#### Records for this task:

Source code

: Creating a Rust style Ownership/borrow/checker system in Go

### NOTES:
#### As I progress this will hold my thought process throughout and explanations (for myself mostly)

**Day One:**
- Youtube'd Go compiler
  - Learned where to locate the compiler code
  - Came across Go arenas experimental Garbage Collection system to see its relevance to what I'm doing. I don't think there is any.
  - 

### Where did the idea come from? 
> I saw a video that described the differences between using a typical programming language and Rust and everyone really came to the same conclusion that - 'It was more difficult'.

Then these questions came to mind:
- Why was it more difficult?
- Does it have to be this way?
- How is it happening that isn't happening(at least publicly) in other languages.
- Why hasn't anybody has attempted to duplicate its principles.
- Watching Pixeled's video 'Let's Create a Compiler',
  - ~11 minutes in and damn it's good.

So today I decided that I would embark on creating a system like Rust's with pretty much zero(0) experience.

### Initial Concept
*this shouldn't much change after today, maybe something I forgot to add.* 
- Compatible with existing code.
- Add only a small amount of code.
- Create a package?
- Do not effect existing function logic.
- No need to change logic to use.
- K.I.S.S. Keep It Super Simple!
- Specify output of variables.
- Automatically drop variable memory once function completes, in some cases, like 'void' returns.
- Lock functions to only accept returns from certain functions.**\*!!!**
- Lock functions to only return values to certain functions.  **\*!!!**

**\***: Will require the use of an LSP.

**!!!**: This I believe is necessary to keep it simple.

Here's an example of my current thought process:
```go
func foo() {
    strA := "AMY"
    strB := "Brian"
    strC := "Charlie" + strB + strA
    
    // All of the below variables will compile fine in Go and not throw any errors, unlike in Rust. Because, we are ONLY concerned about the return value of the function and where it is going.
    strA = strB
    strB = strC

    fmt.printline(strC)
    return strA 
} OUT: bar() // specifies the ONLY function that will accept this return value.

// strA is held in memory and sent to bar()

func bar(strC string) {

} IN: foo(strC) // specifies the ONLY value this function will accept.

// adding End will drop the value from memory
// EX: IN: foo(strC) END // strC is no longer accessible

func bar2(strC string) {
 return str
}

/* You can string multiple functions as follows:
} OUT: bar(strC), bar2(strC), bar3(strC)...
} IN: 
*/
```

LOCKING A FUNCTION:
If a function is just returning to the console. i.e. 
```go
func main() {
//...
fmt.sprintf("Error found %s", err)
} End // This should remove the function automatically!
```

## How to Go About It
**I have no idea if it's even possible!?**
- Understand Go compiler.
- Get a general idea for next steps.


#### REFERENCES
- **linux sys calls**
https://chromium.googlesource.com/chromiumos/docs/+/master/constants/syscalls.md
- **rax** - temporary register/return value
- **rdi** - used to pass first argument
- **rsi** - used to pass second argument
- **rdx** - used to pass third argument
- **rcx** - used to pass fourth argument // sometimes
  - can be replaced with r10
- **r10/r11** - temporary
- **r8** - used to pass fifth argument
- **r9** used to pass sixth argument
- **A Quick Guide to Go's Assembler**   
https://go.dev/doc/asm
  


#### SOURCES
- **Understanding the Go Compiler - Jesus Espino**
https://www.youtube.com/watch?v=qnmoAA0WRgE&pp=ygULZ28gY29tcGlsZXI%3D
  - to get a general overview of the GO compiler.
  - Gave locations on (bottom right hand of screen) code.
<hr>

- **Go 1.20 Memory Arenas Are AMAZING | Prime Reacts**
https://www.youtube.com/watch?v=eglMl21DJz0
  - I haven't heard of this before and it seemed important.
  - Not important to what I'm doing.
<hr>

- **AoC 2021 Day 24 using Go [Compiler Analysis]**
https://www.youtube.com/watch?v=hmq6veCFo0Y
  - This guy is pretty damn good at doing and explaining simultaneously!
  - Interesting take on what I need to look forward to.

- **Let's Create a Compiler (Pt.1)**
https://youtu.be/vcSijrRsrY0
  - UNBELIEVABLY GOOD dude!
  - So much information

#### Task item:
If a line falls between the first line of the data above and the line holding "was more difficult'.", inclusive, retype it exactly; retype no other line.

#### Response:
Source code

: Creating a Rust style Ownership/borrow/checker system in Go

### NOTES:
#### As I progress this will hold my thought process throughout and explanations (for myself mostly)

**Day One:**
- Youtube'd Go compiler
  - Learned where to locate the compiler code
  - Came across Go arenas experimental Garbage Collection system to see its relevance to what I'm doing. I don't think there is any.
  - 

### Where did the idea come from? 
> I saw a video that described the differences between using a typical programming language and Rust and everyone really came to the same conclusion that - 'It was more difficult'.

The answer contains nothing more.